Benjamin W. McDonough
Deputy Secretary
Federal Reserve Board of Governors
Constitution Ave NW & 20th St NW
Washington, DC 20551

RE: Regulatory Capital Proposed Rules: Category I and II Banking Organizations, Banking Organizations with Significant Trading Activity, and Optional Adoption for Other Banking Organizations [OCC Docket ID OCC-2026-0265, RIN 1557-AF52; FRB Docket No. 1887, RIN 7100-AH20; FDIC RIN 3064-AF29];

Regulatory Capital and Standardized Approach for Risk-Weighted Assets [OCC Docket ID OCC-2026-0034; FRB Docket No. R-1888, RIN 7100-AH21; FDIC RIN 3064-AG23]; and

Proposed Agency Information Collection Activities; Comment Request [OMB Nos. 1557- 0318 (OCC), 7100-0313 (Board), 3064-0153 (FDIC), 1557-0247 (OCC), 7100-0314 (Board), 3064-0178 (FDIC)]

Introduction/About

On behalf of National Taxpayers Union (NTU), I write to express our views regarding the Board’s proposed updates to capital requirements. We appreciate the opportunity to comment on this important proposal. The Board of Governors of the Federal Reserve System (Board) has proposed a valuable rule that addresses a significant issue in the regulation of banking.

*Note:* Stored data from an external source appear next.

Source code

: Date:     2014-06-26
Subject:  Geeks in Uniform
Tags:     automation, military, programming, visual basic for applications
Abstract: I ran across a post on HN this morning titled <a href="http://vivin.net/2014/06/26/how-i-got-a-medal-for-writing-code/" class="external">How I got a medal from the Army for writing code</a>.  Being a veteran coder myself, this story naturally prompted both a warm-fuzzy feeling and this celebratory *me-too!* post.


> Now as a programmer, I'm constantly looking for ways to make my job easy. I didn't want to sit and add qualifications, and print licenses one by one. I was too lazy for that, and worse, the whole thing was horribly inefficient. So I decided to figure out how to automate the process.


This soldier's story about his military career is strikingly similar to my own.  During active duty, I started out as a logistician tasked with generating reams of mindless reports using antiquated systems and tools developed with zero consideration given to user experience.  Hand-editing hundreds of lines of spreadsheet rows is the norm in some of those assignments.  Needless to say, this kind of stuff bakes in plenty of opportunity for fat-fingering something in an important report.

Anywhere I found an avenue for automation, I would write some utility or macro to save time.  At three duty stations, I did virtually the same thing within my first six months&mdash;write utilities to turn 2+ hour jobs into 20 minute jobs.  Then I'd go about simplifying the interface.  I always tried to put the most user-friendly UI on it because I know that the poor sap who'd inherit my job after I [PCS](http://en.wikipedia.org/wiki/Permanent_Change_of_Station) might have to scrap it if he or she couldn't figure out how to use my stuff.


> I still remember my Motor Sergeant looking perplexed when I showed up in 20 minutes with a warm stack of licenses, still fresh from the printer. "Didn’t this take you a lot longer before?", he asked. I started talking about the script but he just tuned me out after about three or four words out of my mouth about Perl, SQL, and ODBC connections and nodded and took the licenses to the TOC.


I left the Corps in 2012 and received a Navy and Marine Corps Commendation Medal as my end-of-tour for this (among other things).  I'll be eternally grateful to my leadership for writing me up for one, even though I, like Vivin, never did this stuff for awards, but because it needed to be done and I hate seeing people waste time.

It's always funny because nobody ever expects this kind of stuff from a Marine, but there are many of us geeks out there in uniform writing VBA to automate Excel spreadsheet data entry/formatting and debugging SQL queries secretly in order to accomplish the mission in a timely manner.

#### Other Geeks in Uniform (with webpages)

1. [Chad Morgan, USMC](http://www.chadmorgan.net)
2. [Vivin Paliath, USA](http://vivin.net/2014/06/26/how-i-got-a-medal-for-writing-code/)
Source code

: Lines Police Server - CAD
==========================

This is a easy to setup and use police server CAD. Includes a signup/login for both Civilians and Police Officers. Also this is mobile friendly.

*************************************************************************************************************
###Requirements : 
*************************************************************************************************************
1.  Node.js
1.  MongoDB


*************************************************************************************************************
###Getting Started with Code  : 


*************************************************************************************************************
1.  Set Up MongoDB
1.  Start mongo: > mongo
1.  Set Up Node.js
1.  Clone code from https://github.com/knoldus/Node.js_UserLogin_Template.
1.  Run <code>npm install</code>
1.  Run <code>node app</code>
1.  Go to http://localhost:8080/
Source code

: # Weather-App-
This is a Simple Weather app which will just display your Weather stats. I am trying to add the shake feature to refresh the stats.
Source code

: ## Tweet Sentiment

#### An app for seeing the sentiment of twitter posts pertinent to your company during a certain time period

NTU is the nation’s oldest taxpayer advocacy organization, founded in 1969 to achieve favorable policy outcomes for taxpayers with Congress and the executive branch. Our experts and advocates engage federal policymakers on important matters affecting taxpayers in a variety of settings, including tax administration, trade, and health care, among many other important topics. Important to this issue, we have a long history of commenting on regulations proposed by the Federal Reserve, including on interchange (Durbin Amendment) and debanking due to their important economic impacts.

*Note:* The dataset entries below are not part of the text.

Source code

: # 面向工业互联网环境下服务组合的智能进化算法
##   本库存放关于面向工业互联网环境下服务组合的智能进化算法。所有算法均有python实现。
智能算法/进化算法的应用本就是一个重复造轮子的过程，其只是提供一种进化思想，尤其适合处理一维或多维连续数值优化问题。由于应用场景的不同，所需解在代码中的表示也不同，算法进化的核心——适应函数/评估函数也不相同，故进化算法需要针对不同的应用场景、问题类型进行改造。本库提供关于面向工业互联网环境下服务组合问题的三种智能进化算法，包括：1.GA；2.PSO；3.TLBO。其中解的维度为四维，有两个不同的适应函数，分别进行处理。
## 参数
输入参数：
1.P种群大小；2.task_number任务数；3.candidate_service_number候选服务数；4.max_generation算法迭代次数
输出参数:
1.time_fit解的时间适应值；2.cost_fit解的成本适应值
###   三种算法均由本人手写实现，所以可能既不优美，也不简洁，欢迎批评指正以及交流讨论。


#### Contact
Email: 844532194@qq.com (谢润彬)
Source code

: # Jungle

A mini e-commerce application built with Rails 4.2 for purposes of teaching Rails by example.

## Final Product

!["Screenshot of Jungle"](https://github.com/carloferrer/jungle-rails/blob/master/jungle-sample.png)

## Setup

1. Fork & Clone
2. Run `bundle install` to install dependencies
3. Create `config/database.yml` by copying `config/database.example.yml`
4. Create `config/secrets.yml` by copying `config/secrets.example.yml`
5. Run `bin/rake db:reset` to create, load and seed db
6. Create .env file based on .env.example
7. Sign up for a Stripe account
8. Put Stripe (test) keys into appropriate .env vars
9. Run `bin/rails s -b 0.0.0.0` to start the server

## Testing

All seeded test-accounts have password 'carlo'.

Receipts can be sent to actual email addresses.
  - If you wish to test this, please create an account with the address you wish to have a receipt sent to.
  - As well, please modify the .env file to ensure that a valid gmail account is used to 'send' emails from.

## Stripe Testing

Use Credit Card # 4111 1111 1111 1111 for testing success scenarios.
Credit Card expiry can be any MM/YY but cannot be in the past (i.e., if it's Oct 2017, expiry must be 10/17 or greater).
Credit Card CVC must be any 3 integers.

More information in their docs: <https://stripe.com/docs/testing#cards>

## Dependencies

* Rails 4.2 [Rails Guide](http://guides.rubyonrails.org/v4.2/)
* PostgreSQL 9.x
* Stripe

These updated capital requirements are a significant improvement to the 2023 rule that was flawed in many ways. These changes to the capital framework eliminate overlapping requirements, right-size calibrations to match actual risk, and comprehensively address long-standing gaps in our prudential framework. NTU believes that these requirements will support economic growth, preserve safety and soundness of the financial system, and keep taxpayers protected from future bailouts.

Problems with Last Basel Rule

At their core, Basel regulations govern how much capital banks must hold against potential losses. Capital serves as a buffer that protects depositors and the financial system during periods of stress. Importantly, U.S. banks remain exceptionally well capitalized, with roughly 99% of institutions exceeding current requirements. As a result, there is little evidence that the proposed adjustments would undermine financial stability. In fact, they may help to buttress stability in the long run.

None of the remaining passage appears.